Ignatius goes on to suggest that for one side to understand what motivates the other may help save the alliance. He writes: "What Europeans don't understand is how much America was changed by 11 September." America is scared and at war, he says, which Europe may find simplistic but which is also undeniable. However, he continues, "what Americans don't understand is that Europeans have been fighting terrorism for decades." Between the Basque separatists in Spain, IRA bombs in London, and Italy's Red Brigades, Ignatius says, Europeans "don't need to be lectured by Americans about how fighting terrorism is a long and bloody war; they've lived it. [Americans] also fail to understand how vulnerable Europeans feel because of their own growing Muslim populations." Ignatius concludes: "It's easy for America, across the water, to talk about bombing Iraq and Iran. But Europeans worry they will be caught in the fallout."


In Germany's "Sueddeutsche Zeitung," Wolfgang Koydl discusses what he calls the "unfinished business" of toppling Iraqi President Saddam Hussein. It seems that it is now the responsibility of U.S. President George W. Bush to accomplish the task his father, former U.S. President George H. W. Bush, left incomplete some 10 years ago, Koydl says. "There is nothing like a small war to revive an ailing economy," he notes wryly, referring to the recent economic troubles in the U.S.
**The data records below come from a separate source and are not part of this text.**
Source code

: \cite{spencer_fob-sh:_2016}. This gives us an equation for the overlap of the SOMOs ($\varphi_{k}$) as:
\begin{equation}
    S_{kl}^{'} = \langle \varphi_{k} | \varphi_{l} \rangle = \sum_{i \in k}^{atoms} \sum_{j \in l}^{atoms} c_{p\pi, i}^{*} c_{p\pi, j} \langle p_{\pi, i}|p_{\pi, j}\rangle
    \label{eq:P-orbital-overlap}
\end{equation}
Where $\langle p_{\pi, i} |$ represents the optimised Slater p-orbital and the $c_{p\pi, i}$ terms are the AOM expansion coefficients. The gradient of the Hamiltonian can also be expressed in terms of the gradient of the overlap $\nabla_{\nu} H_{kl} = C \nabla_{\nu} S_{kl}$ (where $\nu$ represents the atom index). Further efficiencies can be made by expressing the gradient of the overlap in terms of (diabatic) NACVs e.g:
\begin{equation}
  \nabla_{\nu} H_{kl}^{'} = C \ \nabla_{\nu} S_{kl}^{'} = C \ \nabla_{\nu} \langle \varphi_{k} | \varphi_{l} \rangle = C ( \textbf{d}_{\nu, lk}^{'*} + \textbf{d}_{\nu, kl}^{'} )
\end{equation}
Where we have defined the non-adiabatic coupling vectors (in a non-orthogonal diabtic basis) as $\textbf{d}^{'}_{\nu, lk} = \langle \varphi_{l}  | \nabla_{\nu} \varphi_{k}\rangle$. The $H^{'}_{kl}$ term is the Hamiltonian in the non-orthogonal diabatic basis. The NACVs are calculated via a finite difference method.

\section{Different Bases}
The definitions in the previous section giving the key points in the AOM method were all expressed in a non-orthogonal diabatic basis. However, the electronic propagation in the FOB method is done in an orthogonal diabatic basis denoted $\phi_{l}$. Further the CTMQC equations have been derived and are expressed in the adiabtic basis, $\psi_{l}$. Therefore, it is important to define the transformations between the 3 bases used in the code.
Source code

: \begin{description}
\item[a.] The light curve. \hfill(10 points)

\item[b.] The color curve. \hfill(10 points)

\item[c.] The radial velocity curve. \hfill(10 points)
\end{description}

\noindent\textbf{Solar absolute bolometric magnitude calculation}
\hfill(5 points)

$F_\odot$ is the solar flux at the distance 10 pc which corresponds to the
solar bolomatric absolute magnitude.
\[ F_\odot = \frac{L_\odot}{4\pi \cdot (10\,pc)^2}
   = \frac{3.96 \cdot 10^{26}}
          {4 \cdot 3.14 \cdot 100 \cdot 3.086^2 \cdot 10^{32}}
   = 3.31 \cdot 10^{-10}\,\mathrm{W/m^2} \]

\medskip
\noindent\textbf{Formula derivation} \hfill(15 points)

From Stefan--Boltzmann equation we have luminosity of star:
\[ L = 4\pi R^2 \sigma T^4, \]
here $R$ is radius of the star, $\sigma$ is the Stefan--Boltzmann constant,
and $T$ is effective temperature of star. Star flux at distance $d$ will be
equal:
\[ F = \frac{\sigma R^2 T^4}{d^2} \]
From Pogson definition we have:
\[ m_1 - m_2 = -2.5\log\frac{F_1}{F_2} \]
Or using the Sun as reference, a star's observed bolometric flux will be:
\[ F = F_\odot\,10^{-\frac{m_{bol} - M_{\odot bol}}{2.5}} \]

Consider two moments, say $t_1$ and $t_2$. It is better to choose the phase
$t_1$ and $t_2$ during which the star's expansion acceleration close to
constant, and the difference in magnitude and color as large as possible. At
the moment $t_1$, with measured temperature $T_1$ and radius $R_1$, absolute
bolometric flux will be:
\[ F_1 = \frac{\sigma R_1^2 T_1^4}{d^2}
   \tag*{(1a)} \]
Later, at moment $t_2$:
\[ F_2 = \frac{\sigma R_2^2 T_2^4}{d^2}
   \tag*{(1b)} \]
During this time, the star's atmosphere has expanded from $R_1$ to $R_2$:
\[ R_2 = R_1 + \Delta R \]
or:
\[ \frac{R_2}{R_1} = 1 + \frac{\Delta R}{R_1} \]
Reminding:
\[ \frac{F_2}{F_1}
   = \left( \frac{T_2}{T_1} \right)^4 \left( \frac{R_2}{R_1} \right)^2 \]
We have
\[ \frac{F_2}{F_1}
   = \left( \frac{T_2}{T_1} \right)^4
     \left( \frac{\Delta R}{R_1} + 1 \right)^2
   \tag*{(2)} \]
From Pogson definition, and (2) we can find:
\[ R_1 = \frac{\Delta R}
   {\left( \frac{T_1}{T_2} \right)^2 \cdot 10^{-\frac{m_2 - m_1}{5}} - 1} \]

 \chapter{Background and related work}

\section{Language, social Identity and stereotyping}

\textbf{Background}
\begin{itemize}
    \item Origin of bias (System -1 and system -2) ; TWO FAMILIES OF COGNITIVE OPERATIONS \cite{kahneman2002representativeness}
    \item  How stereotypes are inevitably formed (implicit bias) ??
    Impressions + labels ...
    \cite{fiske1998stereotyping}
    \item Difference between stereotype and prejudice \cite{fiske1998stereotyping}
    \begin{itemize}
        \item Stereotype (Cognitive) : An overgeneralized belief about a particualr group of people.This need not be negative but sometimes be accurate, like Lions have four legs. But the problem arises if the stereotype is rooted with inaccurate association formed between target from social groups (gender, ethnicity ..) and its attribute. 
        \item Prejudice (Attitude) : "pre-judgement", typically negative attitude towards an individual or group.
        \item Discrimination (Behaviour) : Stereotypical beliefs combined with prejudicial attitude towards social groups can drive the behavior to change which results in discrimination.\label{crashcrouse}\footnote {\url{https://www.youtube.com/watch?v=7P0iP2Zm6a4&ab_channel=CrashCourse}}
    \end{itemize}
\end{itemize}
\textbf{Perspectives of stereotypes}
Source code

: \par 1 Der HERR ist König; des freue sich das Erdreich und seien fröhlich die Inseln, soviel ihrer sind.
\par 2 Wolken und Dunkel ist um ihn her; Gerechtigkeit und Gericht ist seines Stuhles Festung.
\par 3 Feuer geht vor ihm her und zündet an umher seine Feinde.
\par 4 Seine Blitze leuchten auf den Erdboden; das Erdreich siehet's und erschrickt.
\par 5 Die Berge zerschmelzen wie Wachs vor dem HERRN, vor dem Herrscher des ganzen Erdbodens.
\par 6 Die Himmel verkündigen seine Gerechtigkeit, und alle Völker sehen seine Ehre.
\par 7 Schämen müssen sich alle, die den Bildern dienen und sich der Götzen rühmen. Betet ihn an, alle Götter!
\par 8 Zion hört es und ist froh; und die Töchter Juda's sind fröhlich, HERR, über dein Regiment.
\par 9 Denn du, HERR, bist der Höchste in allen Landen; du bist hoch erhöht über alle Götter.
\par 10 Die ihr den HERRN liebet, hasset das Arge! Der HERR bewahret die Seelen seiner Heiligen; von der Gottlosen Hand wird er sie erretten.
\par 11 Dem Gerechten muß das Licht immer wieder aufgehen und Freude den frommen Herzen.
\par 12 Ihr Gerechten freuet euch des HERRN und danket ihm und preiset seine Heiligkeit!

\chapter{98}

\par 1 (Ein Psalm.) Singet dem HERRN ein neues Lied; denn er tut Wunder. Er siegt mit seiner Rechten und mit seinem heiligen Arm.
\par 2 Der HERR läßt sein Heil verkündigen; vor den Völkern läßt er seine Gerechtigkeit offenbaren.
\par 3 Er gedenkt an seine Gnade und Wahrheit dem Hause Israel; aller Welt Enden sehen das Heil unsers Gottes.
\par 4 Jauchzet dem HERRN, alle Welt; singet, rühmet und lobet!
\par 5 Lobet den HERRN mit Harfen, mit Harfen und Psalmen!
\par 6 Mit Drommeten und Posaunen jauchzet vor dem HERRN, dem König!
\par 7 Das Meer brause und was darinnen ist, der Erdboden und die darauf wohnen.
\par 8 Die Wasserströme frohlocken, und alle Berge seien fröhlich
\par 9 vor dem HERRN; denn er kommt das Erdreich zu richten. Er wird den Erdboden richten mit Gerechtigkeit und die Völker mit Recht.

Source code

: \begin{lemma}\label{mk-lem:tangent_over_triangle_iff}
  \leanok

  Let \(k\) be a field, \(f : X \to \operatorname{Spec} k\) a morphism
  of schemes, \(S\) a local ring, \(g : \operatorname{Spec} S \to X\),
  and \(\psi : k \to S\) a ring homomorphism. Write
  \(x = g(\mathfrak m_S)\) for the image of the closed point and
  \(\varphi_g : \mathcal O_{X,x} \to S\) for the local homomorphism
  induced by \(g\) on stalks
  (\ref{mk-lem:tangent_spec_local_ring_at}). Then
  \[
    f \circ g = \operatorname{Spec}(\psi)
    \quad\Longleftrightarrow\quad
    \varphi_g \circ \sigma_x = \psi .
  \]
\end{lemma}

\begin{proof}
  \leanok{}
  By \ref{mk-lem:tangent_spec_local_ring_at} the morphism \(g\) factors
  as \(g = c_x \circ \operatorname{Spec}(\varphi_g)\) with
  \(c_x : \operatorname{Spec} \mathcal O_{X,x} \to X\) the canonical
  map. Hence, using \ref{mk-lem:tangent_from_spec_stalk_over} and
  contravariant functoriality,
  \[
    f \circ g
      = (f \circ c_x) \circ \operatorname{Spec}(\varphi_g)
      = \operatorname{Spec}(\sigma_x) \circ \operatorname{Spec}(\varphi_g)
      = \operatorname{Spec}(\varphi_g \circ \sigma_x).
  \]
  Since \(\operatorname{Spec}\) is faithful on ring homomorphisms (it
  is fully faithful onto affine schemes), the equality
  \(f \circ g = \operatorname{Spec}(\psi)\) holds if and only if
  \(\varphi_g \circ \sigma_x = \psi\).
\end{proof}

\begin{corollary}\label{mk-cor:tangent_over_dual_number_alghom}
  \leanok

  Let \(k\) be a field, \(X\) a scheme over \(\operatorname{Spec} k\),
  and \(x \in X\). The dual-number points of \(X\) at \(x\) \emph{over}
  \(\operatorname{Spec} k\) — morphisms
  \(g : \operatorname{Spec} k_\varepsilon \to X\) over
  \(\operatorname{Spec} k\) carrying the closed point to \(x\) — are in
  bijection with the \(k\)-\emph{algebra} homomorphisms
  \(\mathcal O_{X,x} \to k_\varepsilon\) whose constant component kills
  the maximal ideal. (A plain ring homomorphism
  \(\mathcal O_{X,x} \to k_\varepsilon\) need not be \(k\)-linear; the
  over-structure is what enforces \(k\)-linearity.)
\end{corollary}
Bush's determination to settle accounts with Hussein has also unnerved U.S. allies. While Berlin, Paris, and Brussels are still contemplating whether it is a good idea to force a regime change in Iraq, in Washington it is only a question of when. Koydl says, "[J]udging from U.S. behavior so far, the decision will be made without consulting Europe." The only exception will be Britain, whom Koydl calls America's "well-behaved and staunch ally."

The aim is clear, Koydl says: There is going to be a U.S. war with Iraq. As far as Germany is concerned, it is still a matter of debate whether it is preferable to display unfailing loyalty to the U.S. or pursue a "satellite" status. Ultimately, he adds, there is money to be made. If America is successful in its endeavor, a devastated Iraq will have to be rebuilt and there will be hundreds of lucrative contracts -- but Koydl say these prospects are of little comfort where war is concerned.